Botlio is an investment platform that lets users build a custom portfolio tailored to their investment priorities and around stocks they already own.
Current automated investing platforms use a method called Modern Portfolio Theory (MPT) first introduced in 1952 to construct user portfolios. The tools asks a user for her investment goal then find the minimum variance portfolio that meets the expected return target that would get the user to their goal in some specified time period. These methods have several key drawbacks:
- They assume that future returns and correlations will follow historical trends and don’t take into account additional risk factors that outperform the market over the long-run
- They do not take into account a user’s additional investment priorities such as: dividend yield, market beta and diversification
- They do not take into account a user’s current investment holdings
- They overutilize ETFs as investment vehicles
What it does
We have created a simple process that first asks a user to rank her investment priorities and any current holdings then automatically suggests additional stocks such that the overall portfolio best meets the user’s investment priorities. We visualize the portfolio’s attributes to make the results more understandable to users. Visualizations include: allocation chart, expected return, style exposures, industry exposures and market cap exposures. The user can then connect to an online brokerage from the site, we’re currently using TradeKing, and purchase the suggested additional stocks.
How we built it
The underlying algorithm is a genetic algorithm that iterates through millions of possible portfolios and selects the one that maximizes a fitness function uniquely created by the user’s investment priority rankings.

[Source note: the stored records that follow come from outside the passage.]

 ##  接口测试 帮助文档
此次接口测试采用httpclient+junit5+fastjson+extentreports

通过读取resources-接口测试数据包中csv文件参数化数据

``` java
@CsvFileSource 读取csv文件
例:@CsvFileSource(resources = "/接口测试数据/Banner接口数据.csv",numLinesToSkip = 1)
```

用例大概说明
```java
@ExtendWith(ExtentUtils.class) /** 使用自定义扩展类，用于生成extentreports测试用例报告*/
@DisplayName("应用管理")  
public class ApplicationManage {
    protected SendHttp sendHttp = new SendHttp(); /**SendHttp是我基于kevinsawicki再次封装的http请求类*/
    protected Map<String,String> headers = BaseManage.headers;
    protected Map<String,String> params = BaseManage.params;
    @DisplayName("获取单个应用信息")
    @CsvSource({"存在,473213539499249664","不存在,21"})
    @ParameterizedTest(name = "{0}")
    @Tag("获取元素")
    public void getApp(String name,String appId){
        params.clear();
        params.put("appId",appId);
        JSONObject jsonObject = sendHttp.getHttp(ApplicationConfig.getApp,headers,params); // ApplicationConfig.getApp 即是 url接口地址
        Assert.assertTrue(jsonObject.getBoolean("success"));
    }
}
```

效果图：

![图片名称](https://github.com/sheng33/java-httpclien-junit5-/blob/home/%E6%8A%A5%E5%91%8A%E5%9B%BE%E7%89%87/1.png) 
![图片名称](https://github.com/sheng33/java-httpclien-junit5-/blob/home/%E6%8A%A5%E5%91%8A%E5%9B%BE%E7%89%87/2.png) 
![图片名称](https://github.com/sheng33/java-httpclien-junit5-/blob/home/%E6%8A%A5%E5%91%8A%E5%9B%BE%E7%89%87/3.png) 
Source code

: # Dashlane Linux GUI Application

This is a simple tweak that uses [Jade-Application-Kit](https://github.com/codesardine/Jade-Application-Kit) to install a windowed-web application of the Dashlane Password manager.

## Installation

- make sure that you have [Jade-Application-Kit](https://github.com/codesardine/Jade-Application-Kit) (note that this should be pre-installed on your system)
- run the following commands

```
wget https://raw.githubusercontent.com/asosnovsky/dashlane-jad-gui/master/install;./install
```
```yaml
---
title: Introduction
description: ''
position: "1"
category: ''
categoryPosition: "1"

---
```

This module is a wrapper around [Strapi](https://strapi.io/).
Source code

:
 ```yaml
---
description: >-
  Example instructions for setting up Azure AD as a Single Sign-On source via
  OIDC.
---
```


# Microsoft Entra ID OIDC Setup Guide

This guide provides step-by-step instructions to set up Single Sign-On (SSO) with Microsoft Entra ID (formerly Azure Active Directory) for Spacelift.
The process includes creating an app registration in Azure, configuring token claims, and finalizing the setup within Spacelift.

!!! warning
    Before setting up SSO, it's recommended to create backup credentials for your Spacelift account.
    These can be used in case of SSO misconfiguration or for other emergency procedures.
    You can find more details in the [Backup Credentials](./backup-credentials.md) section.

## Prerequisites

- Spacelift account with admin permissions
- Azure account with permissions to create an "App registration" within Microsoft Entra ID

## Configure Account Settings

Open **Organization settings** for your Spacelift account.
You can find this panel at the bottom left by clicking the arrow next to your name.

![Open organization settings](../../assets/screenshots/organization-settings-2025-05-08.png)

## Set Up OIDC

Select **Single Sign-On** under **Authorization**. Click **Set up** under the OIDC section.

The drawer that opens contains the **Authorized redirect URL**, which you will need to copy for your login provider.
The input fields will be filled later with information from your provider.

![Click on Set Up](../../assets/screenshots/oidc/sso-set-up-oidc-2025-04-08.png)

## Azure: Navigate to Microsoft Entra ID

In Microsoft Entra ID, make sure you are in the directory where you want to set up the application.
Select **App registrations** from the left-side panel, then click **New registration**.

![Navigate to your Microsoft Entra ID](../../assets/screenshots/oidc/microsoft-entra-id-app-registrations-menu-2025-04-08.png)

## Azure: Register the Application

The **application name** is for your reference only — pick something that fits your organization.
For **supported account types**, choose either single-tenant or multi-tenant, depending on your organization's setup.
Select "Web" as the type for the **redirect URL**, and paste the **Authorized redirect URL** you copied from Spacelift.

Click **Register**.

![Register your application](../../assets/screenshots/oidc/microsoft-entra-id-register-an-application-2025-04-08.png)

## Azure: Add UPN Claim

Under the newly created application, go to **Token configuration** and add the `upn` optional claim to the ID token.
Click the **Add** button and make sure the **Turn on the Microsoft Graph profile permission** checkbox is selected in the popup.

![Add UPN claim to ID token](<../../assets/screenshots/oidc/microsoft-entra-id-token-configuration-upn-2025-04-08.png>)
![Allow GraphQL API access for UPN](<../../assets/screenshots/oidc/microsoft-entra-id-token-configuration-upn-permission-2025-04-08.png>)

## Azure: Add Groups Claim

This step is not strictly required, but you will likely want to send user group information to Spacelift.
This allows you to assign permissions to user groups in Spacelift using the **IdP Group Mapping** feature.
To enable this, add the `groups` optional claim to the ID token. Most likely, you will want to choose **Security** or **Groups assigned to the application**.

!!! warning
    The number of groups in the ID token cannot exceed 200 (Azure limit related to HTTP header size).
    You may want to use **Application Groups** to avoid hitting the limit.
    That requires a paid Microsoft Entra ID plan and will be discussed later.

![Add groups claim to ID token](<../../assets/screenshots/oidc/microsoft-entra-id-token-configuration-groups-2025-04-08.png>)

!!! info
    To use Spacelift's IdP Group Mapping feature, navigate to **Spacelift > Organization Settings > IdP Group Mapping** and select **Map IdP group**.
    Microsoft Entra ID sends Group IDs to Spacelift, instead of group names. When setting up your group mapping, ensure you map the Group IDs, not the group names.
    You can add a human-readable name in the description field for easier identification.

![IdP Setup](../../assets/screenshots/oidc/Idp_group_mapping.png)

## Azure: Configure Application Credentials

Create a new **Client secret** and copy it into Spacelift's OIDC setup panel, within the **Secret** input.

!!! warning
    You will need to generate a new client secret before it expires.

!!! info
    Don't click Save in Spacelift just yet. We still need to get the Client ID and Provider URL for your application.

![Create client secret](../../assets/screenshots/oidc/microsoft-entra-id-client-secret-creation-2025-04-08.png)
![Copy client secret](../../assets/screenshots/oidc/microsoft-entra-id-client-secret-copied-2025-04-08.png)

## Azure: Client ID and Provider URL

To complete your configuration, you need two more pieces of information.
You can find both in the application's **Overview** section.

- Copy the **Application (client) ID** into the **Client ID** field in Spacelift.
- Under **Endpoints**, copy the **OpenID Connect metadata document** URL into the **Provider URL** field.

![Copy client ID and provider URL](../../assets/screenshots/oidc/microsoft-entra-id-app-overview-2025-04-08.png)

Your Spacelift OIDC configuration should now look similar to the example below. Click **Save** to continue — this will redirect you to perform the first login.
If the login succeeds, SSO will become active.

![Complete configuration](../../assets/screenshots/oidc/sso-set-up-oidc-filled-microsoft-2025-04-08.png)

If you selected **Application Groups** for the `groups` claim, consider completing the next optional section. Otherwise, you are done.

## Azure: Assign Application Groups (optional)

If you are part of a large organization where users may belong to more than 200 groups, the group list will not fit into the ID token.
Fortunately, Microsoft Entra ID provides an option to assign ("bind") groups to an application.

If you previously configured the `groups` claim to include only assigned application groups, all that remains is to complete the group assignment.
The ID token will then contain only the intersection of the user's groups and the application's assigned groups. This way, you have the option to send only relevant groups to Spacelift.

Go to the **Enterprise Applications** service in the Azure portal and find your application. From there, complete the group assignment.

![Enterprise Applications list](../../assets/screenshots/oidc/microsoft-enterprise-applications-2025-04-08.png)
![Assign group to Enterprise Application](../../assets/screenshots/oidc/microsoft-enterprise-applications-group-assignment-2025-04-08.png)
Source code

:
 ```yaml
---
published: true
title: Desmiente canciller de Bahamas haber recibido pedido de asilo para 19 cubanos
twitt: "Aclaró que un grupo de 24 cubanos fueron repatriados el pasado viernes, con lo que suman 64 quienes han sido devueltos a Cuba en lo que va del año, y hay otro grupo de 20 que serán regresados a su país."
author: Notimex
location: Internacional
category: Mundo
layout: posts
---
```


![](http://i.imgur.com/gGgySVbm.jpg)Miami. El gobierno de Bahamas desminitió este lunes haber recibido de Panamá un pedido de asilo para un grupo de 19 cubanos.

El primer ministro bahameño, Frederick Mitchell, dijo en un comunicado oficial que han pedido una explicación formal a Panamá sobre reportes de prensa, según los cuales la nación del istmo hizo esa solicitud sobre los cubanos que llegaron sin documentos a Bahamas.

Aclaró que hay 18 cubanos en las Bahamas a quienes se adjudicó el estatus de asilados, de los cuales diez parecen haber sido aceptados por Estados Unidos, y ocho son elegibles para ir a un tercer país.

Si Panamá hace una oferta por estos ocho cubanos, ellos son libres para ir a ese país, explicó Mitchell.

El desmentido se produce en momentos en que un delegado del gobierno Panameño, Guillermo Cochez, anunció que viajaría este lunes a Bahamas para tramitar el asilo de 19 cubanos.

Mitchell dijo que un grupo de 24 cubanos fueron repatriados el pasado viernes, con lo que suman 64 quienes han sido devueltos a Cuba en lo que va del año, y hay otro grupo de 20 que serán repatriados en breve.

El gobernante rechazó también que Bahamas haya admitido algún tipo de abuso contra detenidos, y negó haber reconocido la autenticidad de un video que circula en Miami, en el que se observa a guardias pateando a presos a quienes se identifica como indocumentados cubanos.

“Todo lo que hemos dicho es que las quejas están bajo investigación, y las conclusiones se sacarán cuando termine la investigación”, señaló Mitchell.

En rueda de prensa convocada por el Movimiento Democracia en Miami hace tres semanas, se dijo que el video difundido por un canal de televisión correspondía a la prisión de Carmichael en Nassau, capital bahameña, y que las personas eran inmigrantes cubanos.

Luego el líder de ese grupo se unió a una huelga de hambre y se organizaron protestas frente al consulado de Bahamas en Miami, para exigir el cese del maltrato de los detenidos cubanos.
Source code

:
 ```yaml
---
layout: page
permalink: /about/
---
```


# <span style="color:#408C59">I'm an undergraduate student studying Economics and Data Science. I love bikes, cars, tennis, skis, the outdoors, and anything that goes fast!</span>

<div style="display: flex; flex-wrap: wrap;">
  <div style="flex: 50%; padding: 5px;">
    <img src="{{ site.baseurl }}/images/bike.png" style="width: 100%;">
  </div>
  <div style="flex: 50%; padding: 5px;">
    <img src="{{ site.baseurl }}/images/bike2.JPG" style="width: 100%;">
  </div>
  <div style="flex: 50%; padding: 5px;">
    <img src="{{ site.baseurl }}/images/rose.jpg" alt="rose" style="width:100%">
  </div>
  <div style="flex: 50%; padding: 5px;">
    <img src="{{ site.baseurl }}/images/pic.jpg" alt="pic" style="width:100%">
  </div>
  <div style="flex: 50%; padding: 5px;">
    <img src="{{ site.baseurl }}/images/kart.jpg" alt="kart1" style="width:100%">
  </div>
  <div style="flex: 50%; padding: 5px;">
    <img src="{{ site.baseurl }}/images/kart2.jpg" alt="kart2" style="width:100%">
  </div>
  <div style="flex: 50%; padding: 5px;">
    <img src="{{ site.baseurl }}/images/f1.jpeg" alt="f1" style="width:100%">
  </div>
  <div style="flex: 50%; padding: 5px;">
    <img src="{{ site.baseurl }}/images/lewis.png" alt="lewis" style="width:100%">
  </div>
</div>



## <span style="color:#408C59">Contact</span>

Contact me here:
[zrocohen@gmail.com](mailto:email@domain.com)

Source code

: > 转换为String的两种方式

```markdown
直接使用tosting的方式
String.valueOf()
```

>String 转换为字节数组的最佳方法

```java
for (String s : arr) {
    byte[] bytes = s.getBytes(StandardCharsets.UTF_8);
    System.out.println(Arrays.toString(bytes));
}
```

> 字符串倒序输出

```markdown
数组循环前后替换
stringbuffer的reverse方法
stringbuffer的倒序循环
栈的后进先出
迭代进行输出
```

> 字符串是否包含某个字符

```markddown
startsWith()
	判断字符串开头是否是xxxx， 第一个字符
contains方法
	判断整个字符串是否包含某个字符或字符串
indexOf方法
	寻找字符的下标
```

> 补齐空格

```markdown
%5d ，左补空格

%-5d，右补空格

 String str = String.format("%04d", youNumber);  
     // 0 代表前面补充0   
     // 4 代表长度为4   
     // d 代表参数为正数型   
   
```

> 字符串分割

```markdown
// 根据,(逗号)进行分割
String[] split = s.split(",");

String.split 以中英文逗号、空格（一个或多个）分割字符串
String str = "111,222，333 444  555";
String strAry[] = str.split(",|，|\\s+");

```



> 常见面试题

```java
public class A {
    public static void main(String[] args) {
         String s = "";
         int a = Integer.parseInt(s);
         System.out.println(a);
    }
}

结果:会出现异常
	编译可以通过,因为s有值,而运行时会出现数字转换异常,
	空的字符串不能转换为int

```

We use Apache Spark to run the calculations in parallel and subsequently return the results in real-time.
Challenges we ran into
This was our first experience with Apache Spark, and figuring out how to link job creation to a real time webapp was a particularly difficult challenge. We eventually settled on using Google's Dataproc service with a Python Server interface that would interact with Spark and with our webapp. We also feel our code is not fully optimized for Spark as it could be. Again, this may have to do with learning more about Spark.
Accomplishments that we're proud of
We have a database of nearly 3,000 public companies, a genetic algorithm that is highly customizable and user-centered, and a web app that can present and share insights to help people make investment decisions even today.
What we learned
We learned we need to learn more.
What's next for Botlio
So much. Optimizing with Spark to make the algorithm more performant. Adding more investing information. Calculating new statistics using Spark through Monte Carlo simulations. We really think Botlio can be a user-centered investment helper, and we want to see it through.